My old way to test a transponder versus using a portable tester

For years, I'd just check the transponder reply on the aircraft's own test function and call it good. About 6 months ago, a plane I signed off had a squawk for intermittent altitude reporting, and I felt like an idiot. Now I always hook up my portable tester, run the full interrogation cycle, and verify the Mode S data block. It adds maybe 15 minutes, but it catches stuff the built-in test misses. Anyone else made that switch after getting burned?
3 comments

Log in to join the discussion

Log In
3 Comments
parker_hall5
Yeah, that "intermittent altitude reporting" thing is a killer. My buddy got bit by that last year on a 172, the built-in test showed green but his portable found a bad pressure sensor.
3
wade_anderson
That exact scenario is why I don't trust a single green light anymore.
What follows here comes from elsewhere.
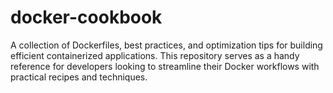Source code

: # docker-cookbook
A collection of Dockerfiles, best practices, and optimization tips for building efficient containerized applications. This repository serves as a handy reference for developers looking to streamline their Docker workflows with practical recipes and techniques.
It reminds me of my old car's check engine light that would only come on after driving for an hour. Modern systems are so complex that a simple pass/fail test can miss the real problem. We're putting too much faith in a single indicator that says everything is fine. It creates this false sense of security right up until the moment something quietly fails.
-2
hayes.wade
hayes.wade1mo ago
But doesn't the built-in test still catch most major faults? Adding 15 minutes for every check seems like a lot of extra time.